Likely that's because Columbus Day lacks the obvious visual expression of, say, Halloween, but the fact that the absence of the Google doodle was even noticed at all points to how deeply Googlified we've all become.

If anyone doubts this, the Los Angeles Times reports this morning on a brewing controversy over just how, and when, Google gussies up its logo.

Apparently, last week's decision to honor the 50th anniversary of the Sputnik launch - the second "g" in Google was replaced with a drawing of the Soviet satellite - is being blasted by some conservatives.

Not only did Google honor an achievement by a totalitarian regime that was our Cold War enemy, they griped, but did so without having ever altered its logo to commemorate the military on Memorial Day or Veterans Day.

Conservatives find the omission particularly galling since the search giant's in-house artists have tweaked the company's logo for a variety of obscure events, including World Water Day, Persian New Year, painter Edvard Munch's birthday and China's Dragon Boat festival.

"When they ignore Veterans Day and Memorial Day, I think the're telling us something about the way they view America," said Joseph Farah, editor of WorldNetDaily.com, a conservative website that has criticized Google's logo decisions.

A Google spokeswoman defended the company's choices by pointing out that altering the logo for these holidays would be a serious bummer.

(Google)

"Google's special logos tend to be lighthearted and often scientific in nature," she said. "We do not believe we can convey the appropriate somber tone through this medium to mark holidays like Memorial Day."

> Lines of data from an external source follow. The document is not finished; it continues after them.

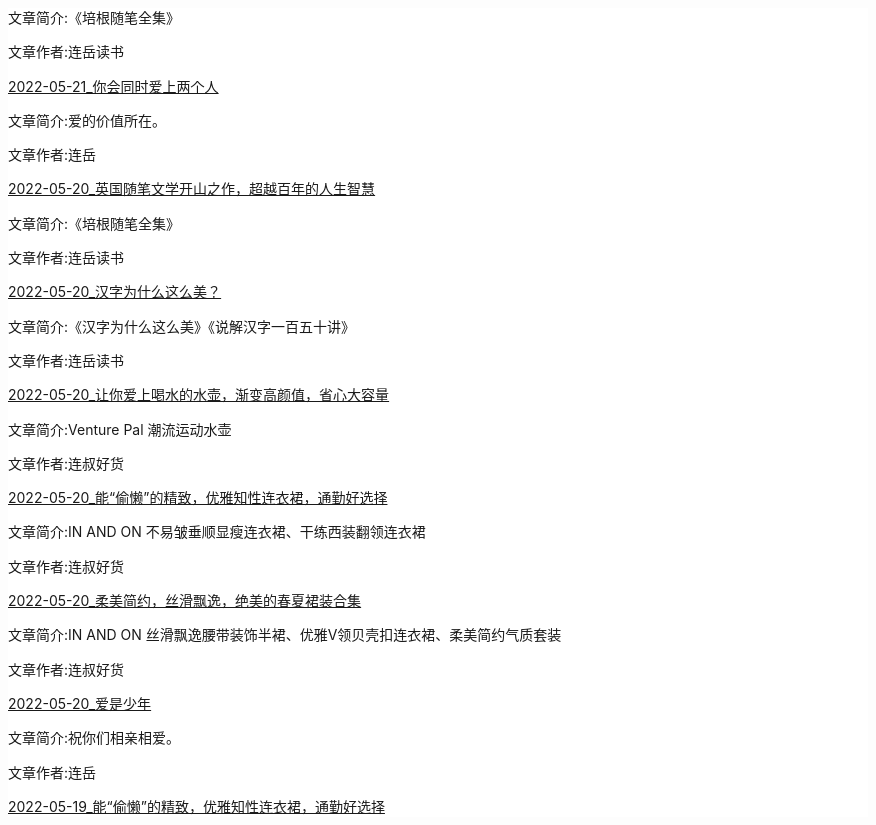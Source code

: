 文章简介:《培根随笔全集》

文章作者:连岳读书

[2022-05-21_你会同时爱上两个人](http://mp.weixin.qq.com/s?__biz=MjM5NDU0Mjk2MQ==&mid=2651784036&idx=1&sn=a779b20eda64e92161c311c3755c1976&chksm=bd7d877a8a0a0e6c596c50a118a55d4ca44cf6b814f645fb0af84f0c010215137212c7ce5409&scene=27#wechat_redirect)

文章简介:爱的价值所在。

文章作者:连岳

[2022-05-20_英国随笔文学开山之作，超越百年的人生智慧](http://mp.weixin.qq.com/s?__biz=MjM5NDU0Mjk2MQ==&mid=2651783811&idx=2&sn=67e4e68b472547a7d733df32bd129dd3&chksm=bd7d869d8a0a0f8ba8bddf4603e5a2412a6462d34363cde93286c970566fb9362f64172eb49c&scene=27#wechat_redirect)

文章简介:《培根随笔全集》

文章作者:连岳读书

[2022-05-20_汉字为什么这么美？](http://mp.weixin.qq.com/s?__biz=MjM5NDU0Mjk2MQ==&mid=2651783811&idx=3&sn=aa8fc160dc81327a09b42fa61c1ba225&chksm=bd7d869d8a0a0f8bf99f4e32f17eeffd4ec67b607c86a6cddcab074e008ac462f5ac2699cc89&scene=27#wechat_redirect)

文章简介:《汉字为什么这么美》《说解汉字一百五十讲》

文章作者:连岳读书

[2022-05-20_让你爱上喝水的水壶，渐变高颜值，省心大容量](http://mp.weixin.qq.com/s?__biz=MjM5NDU0Mjk2MQ==&mid=2651783811&idx=4&sn=4713ae91e8c27f01d0168f22c32dec9f&chksm=bd7d869d8a0a0f8bf54512966d107d33d526e62cb08ecee8e32248727acafea58133ca4f359c&scene=27#wechat_redirect)

文章简介:Venture Pal 潮流运动水壶

文章作者:连叔好货

[2022-05-20_能“偷懒”的精致，优雅知性连衣裙，通勤好选择](http://mp.weixin.qq.com/s?__biz=MjM5NDU0Mjk2MQ==&mid=2651783811&idx=5&sn=8c1a58d4c4f89da326fc01ba8ec6a413&chksm=bd7d869d8a0a0f8b36a36d64c9ef043c8f9def743ca1d28241321578f1d116aadc7ed457d116&scene=27#wechat_redirect)

文章简介:IN AND ON 不易皱垂顺显瘦连衣裙、干练西装翻领连衣裙

文章作者:连叔好货

[2022-05-20_柔美简约，丝滑飘逸，绝美的春夏裙装合集](http://mp.weixin.qq.com/s?__biz=MjM5NDU0Mjk2MQ==&mid=2651783811&idx=6&sn=0a6951a22e73281e4a5736d110c7e591&chksm=bd7d869d8a0a0f8bbbbd58359485e49230d31b98bd6c8841ecacf1a5ea840a32afdacc4addbe&scene=27#wechat_redirect)

文章简介:IN AND ON 丝滑飘逸腰带装饰半裙、优雅V领贝壳扣连衣裙、柔美简约气质套装

文章作者:连叔好货

[2022-05-20_爱是少年](http://mp.weixin.qq.com/s?__biz=MjM5NDU0Mjk2MQ==&mid=2651783811&idx=1&sn=cd91a65763f3957ecbe1a98807fe6f56&chksm=bd7d869d8a0a0f8b935b5f7269be3447e630eb99142040705d37d9e68ba72f0f7c18255eb12c&scene=27#wechat_redirect)

文章简介:祝你们相亲相爱。

文章作者:连岳

[2022-05-19_能“偷懒”的精致，优雅知性连衣裙，通勤好选择](http://mp.weixin.qq.com/s?__biz=MjM5NDU0Mjk2MQ==&mid=2651783783&idx=2&sn=2996bf9e6ee372a7a01884df3f19061f&chksm=bd7d86798a0a0f6f32ad70c3f3567f3d7f74299077ad4cc5c954296323b6d21078213e99e437&scene=27#wechat_redirect)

But some refuse to believe it. Just to prove it, the website www.zombietime.com started a Memorial Day logo contest to "show Google that it's not so hard" to make respectful ones. It has received about 250 entries, including ones that replace the secont "o" with a Purple Heart medal and the "l" with the flagpole in the Iwo Jima flag-raising.

Lawmakers Too "Busy" To Tax Private-Equity Firms

Chalk one up to the lobbyists.

They were paid an unprecedented sum -- $5.5 million so far this year -
to squelch talk of raising taxes on private equity firms, and the Washington Post reports today that it seems to have worked.

Senate Majority Leader Harry Reid, D-Nev., has told private-equity firms in recent weeks that a tax-hike proposal they've spent millions to defeat will not get through the Senate this year, according to executives and lobbyists who spoke to the paper.

"Rather that citing the lobbying push," the paper notes with a smirk, "Reid implied that the reason had to do with the lack of time on the jammed Senate schedule."

Democrats have been pushing to raise taxes on the massive earnings of private-equity managers after some of the firms started to go public last spring, and in so doing revealed the nausea-inducing numbers on their paychecks. Some of these guys (and yes, they're mostly guys) make hundreds of millions of dollars a year, but because it's classified as capital gains, they're only taxed at 15 percent rate rather than the 35 percent top rate paid on regular income.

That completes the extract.